Entries by Friederike Wunschik

I’ve been a Bad Poster

Not posting for several months: bad!

Baking rhubarb meringue cake and banana bread and not taking a picture to post it: bad!

Reading Pigeon English by Stephen Kelman and not having anything to say about it: not so good.

Going to see Porgy and Bess on Broadway, liking it (a lot) but not writing anything about it: also not good.

Going to see Being Shakespeare at BAM, enjoying it immensely but not telling anybody about it: pathetic.

Visiting the Orchid Show at the New York Botanical Garden and not even mentioning it in a facebook post: sad.

So what have I been wasting my time on now? Well, I’ve been planning a garden I don’t yet have and going through garden catalogs dreaming of an impossible garden with all kinds of climate zones; I’ve been hanging out with friends and family; I’ve been moving from Darmstadt to Mainz to back home, only to go traveling for 3 weeks; I’ve been reading about the health care debate in the US and I’m not quite sure I understand it; I’ve been following the movement of academics boycotting certain publishers with great interest and have encouraged my sister to publish her doctoral thesis in an open access journal.

Books I’ve read since my last post:

  • Hogfather, by Terry Pratchett (re-read to get into the Christmas spirit)
  • Pigeon English, by Stephen Kelman (good for a train-ride to Berlin)
  • The Graveyard Book, by Neil Gaiman (while fighting jet-lag)
  • Neverwhere, by Neil Gaiman (re-read when I had to ride the subway a lot)
  • Utopia, by Thomas More (as an e-book on an iPad)

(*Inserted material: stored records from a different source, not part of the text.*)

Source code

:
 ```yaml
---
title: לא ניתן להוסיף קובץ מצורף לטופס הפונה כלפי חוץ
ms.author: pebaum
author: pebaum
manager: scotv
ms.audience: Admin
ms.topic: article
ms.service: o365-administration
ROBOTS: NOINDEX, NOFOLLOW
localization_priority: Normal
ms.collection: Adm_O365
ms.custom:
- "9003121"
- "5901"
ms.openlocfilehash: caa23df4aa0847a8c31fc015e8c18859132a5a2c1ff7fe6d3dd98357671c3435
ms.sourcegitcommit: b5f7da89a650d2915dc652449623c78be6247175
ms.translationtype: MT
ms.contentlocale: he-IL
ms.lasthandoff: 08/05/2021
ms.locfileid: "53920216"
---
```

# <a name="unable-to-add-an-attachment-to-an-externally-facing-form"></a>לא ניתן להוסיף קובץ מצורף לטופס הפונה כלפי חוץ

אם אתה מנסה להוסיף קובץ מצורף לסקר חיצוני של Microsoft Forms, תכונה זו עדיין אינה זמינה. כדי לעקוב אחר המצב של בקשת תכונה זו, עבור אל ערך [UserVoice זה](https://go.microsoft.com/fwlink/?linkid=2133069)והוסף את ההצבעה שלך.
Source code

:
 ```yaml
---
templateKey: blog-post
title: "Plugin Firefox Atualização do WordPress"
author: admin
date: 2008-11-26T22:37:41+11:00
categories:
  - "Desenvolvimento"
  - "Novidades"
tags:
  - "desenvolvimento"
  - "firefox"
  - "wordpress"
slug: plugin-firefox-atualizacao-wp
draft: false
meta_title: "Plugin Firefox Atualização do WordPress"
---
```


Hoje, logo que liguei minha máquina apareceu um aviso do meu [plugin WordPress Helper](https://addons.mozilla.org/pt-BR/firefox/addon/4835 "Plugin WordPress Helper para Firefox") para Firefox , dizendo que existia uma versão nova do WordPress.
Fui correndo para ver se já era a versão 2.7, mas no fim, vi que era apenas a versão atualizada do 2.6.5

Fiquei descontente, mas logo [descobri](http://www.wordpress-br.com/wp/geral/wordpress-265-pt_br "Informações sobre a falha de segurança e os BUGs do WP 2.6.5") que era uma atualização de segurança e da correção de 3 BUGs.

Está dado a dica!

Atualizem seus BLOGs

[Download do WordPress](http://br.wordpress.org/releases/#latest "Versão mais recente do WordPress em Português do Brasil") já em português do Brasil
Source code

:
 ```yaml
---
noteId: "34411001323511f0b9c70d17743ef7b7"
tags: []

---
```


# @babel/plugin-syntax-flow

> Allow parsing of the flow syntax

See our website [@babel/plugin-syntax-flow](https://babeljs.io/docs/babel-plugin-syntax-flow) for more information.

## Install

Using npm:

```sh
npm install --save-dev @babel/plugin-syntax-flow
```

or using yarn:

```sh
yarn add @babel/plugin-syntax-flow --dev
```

In conclusion: I am a bad poster for actually doing, seeing, and thinking about stuff but not posting about it.

The New Domesticity and Privilege

In 2008, Steven Wells called into question the subversiveness of knitting and questioned the titles of Alter Nation and AntiCraft: Knitting, Beading, and Stitching for the Slightly Sinister. He eloquently argued that taking up a domestic chore and insisting you are doing it ironically, post-anything, or just tongue-in-cheek does not automatically make it radical, anti-anything, or even just non-controversial. He ended the two articles that I read (there may be more, I didn’t check) by listing people who had left their mark on the world and had notably not crocheted or knit their own bobble-hats, finally suggesting “If you need a hobby, take up spitting.”

Yesterday I read an article titled The New Domesticity: Fun, empowering, or a step back for American women? and a response arguing that yes, “New Domesticity” Is a Step Backwards for Women. I also followed the hashtag #newdomesticity on Twitter.

And now comes the confessional bit in which I tell you that I like to knit, bought books on ikebana as a child, love to bake, and don’t have a high-power job. I’m also going to tell you that I don’t like to clean or cook. Luckily, my husband loves to cook and therefore does all the cooking and grocery shopping. In exchange, I occasionally clean in a non-ironic, half-hearted way.

I understand what Steven Wells is saying. I also understand what Jamie Stiehm is saying. I’m also sure that Emily Matchar understands that making jam for the pleasure of it can quickly turn sour when it is your only option in life. Nevertheless I’m going to write my (slightly rambly) bit.


1. Maker Culture and Feeling in Control

The maker-culture is a broad and inclusive term that encompasses jam-making, bee-keeping, knitting, and tinkering. It includes the person who can fix their own bike, darn their own sock, build a shed, make a souffle, program a lego-robot, or knit a bobble-hat. It appeals to the idea of knowing what you’ve spent your time on because you’re holding it in your hand. It appeals to a mindfulness about our consumerism, by valuing repair-ability, re-usability, and recycle-ability. It also appeals to those mistrustful of large corporations and where they get their raw materials from. Buying locally, foraging, and making are interconnected. They all mean taking back control of who we give our money to and what exactly we’re getting for it.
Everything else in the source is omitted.